A multi-sided platform brings together two different customer segments, and its value proposition relies on connecting both groups. Video game consoles are a great example: on one side, we have game developers. On the other, we have users excited to play. Sony's focus, besides selling the console, is getting both segments satisfied. Still, the success and interest of the developers depend on the number of players, and the interest of players on the console depends on the games available.

Airbnb attracts two different groups of customers by providing a platform where renters can find a place to stay, and landlords can finally make their houses lucrative. The company adds value when joining both groups.

Free Model

The free model consists of having one segment financing the other segment that benefits from a free offer. Metro, the free newspaper, is available for public transportation commuters and is financed by the advertisement space it sells. Facebook is also an example of this model.

The insurance business is a particular case. Instead of having a small group paying for the other, we have a large group paying small fees, to subsidize the few who claim.
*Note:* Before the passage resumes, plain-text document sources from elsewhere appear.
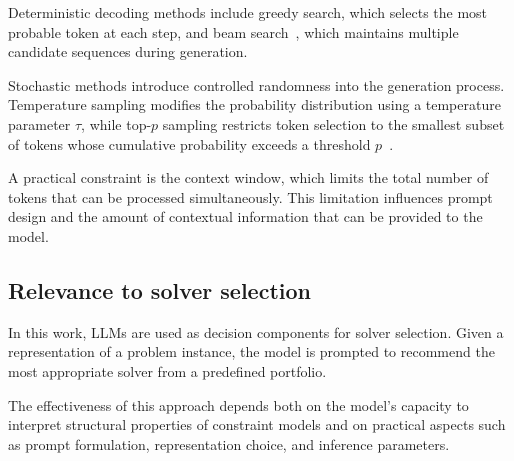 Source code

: \documentclass[../../main]{subfiles}
\begin{document}
Deterministic decoding methods include greedy search, which selects the most probable token at each step, and beam search~\cite{BeamSearch}, which maintains multiple candidate sequences during generation.

Stochastic methods introduce controlled randomness into the generation process. Temperature sampling modifies the probability distribution using a temperature parameter \(\tau\), while top-\(p\) sampling restricts token selection to the smallest subset of tokens whose cumulative probability exceeds a threshold \(p\)~\cite{LLMDecoding}.

A practical constraint is the context window, which limits the total number of tokens that can be processed simultaneously. This limitation influences prompt design and the amount of contextual information that can be provided to the model.

\subsection{Relevance to solver selection}

In this work, LLMs are used as decision components for solver selection. Given a representation of a problem instance, the model is prompted to recommend the most appropriate solver from a predefined portfolio.

The effectiveness of this approach depends both on the model's capacity to interpret structural properties of constraint models and on practical aspects such as prompt formulation, representation choice, and inference parameters.
\end{document}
The demand you get at a price of zero is many times higher than the demand you get at a very low price
— Kartik Hosanagar

The zero price effect makes us react emotionally to a free offer, and you can learn more about it in this post. It is, indeed, more than possible to have a lucrative business using the free model, as long as you have one segment that finances the other(s).

Unbundling Business Model

The concept behind this model is that each corporation focuses on satisfying a different type of business: product innovation, infrastructure, or customer relationship. Corporations can focus on more than one business, but ideally, they should unbundle them into separate units. Telco companies outsourced network operations and work with smaller innovative companies, and focus exclusively on building customer relationships. The key is to delegate activities in which a company does not have a competitive advantage, in order to release resources to the core business.

Open Business Models

This type of model relies on partnerships inside-out and/or outside-in, and takes advantage of collaborating with other organizations. Procter & Gamble is a great example, as they went from an internal Research and Development process to an open one. For this, they built channels that (1) connected the company with researchers in universities, (2) exposed problems on the internet to promote a solution among thousands of problem-solvers through InnoCentive’s and (3) established relationships with experts through YourEncore.com. The company saw the productivity of innovation rise significantly, while only raising costs by a small percentage.

Understanding and recognizing the differences between these models allows you to think outside the box and experiment with new ways of doing business. Recent innovations came from business models that already existed but were never before implemented in that market.